* Problem: The count of lines below that include the string "emph" is the whole answer.
※ ※ ※
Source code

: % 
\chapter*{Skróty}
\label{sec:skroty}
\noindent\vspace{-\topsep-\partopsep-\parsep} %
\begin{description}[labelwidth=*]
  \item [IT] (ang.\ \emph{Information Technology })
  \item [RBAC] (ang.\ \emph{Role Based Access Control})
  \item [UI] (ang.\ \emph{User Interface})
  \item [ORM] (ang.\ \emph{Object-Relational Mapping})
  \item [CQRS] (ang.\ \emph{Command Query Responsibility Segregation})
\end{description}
※ ※ ※
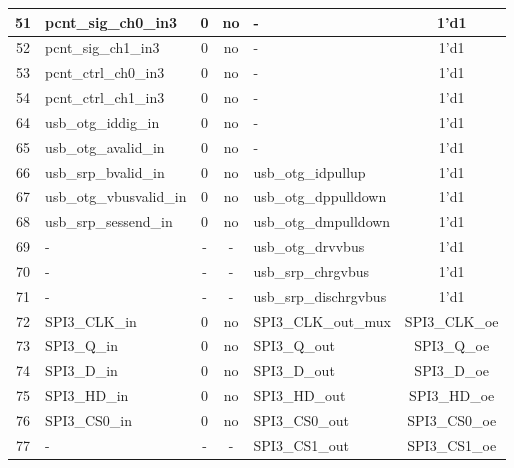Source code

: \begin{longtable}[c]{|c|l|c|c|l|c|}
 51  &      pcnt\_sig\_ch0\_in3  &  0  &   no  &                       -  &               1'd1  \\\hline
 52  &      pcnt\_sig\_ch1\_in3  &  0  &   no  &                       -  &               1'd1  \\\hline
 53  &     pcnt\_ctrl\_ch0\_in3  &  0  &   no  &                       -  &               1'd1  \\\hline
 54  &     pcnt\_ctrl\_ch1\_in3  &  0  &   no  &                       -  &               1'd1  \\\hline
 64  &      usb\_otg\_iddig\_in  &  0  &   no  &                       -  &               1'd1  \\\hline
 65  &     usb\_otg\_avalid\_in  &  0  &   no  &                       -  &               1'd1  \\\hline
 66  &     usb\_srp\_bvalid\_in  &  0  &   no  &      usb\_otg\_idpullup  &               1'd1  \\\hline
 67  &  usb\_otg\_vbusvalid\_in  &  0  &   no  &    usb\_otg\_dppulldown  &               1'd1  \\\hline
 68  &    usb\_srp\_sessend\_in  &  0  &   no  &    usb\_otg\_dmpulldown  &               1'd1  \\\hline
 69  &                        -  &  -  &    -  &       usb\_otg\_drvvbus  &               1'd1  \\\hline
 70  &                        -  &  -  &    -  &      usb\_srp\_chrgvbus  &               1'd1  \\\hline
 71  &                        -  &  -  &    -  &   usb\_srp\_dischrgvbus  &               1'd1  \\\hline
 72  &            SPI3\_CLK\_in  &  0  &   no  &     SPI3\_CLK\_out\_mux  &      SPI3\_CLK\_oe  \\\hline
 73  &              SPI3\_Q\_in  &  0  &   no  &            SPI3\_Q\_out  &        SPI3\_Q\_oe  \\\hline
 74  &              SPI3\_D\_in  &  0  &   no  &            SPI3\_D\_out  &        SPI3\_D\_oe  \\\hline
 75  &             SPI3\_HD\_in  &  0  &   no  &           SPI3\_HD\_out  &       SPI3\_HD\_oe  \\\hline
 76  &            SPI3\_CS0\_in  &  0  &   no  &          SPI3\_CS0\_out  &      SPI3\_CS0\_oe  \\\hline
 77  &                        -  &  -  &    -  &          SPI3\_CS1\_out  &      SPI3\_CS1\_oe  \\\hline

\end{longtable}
※ ※ ※
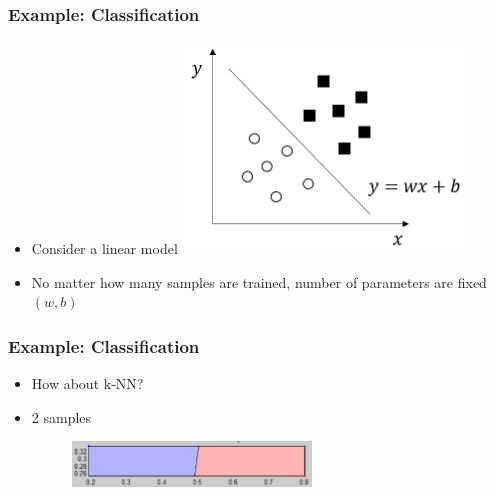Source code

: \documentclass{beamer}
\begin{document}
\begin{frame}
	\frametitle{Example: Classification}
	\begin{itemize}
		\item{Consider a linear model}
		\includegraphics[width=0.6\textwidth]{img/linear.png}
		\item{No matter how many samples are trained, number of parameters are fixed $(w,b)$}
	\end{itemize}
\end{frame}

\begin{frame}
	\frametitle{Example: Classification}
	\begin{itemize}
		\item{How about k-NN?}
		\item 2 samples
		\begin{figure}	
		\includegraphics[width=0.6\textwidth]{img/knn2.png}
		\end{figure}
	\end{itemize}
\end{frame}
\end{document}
※ ※ ※
* Answer space: 5